__What you have to do__:
Only one thing is required: the number of lines in the entries below that contain "following".

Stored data
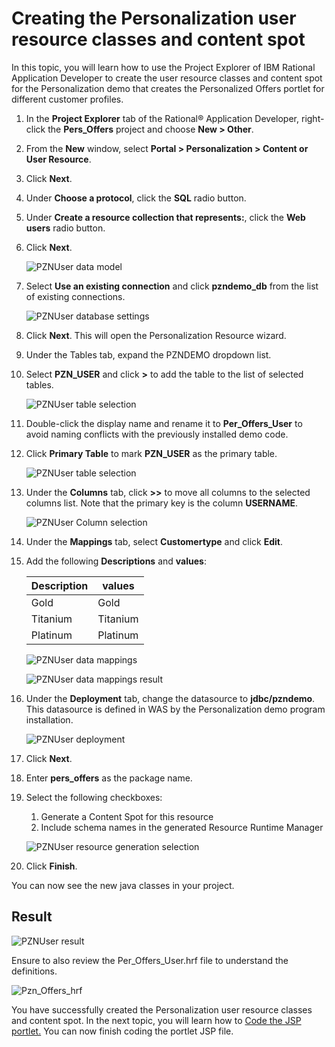 # Creating the Personalization user resource classes and content spot

In this topic, you will learn how to use the Project Explorer of IBM Rational Application Developer to create the user resource classes and content spot for the Personalization demo that creates the Personalized Offers portlet for different customer profiles.

1. In the **Project Explorer** tab of the Rational® Application Developer, right-click the **Pers_Offers** project and choose **New > Other**.

2. From the **New** window, select **Portal > Personalization > Content or User Resource**.

3. Click **Next**.

4. Under **Choose a protocol**, click the **SQL** radio button.

5. Under **Create a resource collection that represents:**, click the **Web users** radio button.

6. Click **Next**.


    ![PZNUser data model](./images/pzn_user_data_model_selection.png)  

5. Select **Use an existing connection** and click **pzndemo_db** from the list of existing connections.

    ![PZNUser database settings](./images/RAD_jdbc_settings.png)  

7. Click **Next**. This will open the Personalization Resource wizard.

7. Under the Tables tab, expand the PZNDEMO dropdown list.

8. Select **PZN_USER** and click **>** to add the table to the list of selected tables. 

    ![PZNUser table selection](./images/pzn_user_table_selection.png)  

9. Double-click the display name and rename it to **Per_Offers_User** to avoid naming conflicts with the previously installed demo code. 

10. Click **Primary Table** to mark **PZN_USER** as the primary table.

    ![PZNUser table selection](./images/pzn_user_table_selection2.png)  


11. Under the **Columns** tab, click **>>** to move all columns to the selected columns list. Note that the primary key is the column **USERNAME**.  

    ![PZNUser Column selection](./images/pzn_user_columns_selection.png)  



12. Under the **Mappings** tab, select **Customertype** and click **Edit**.

15. Add the following **Descriptions** and **values**:

    |Description|values|
    |-----------|------|
    |Gold|Gold|
    |Titanium|Titanium|
    |Platinum|Platinum|

    ![PZNUser data mappings](./images/pzn_user_populate_mapping.png)  

    ![PZNUser data mappings result](./images/pzn_user_populate_mapping_2.png)  


16. Under the **Deployment** tab, change the datasource to **jdbc/pzndemo**. This datasource is defined in WAS by the Personalization demo program installation.

    ![PZNUser deployment](./images/pzn_user_deployment_jndi.png)

18. Click **Next**.

19. Enter **pers_offers** as the package name. 

20. Select the following checkboxes:
    1. Generate a Content Spot for this resource
    2. Include schema names in the generated Resource Runtime Manager

    ![PZNUser resource generation selection](./images/pzn_user_resource_generation.png)

20. Click **Finish**.

You can now see the new java classes in your project.

## Result

![PZNUser result](./images/pznuser_resource_generation_results.png)

Ensure to also review the Per_Offers_User.hrf file to understand the definitions.

![Pzn_Offers_hrf](./images/Per_Offers_User_hrf.png)

You have successfully created the Personalization user resource classes and content spot. In the next topic, you will learn how to [Code the JSP portlet.](./pzn_demo_finish_coding_portlet_jsp.md)
You can now finish coding the portlet JSP file.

__Result for this task__:
2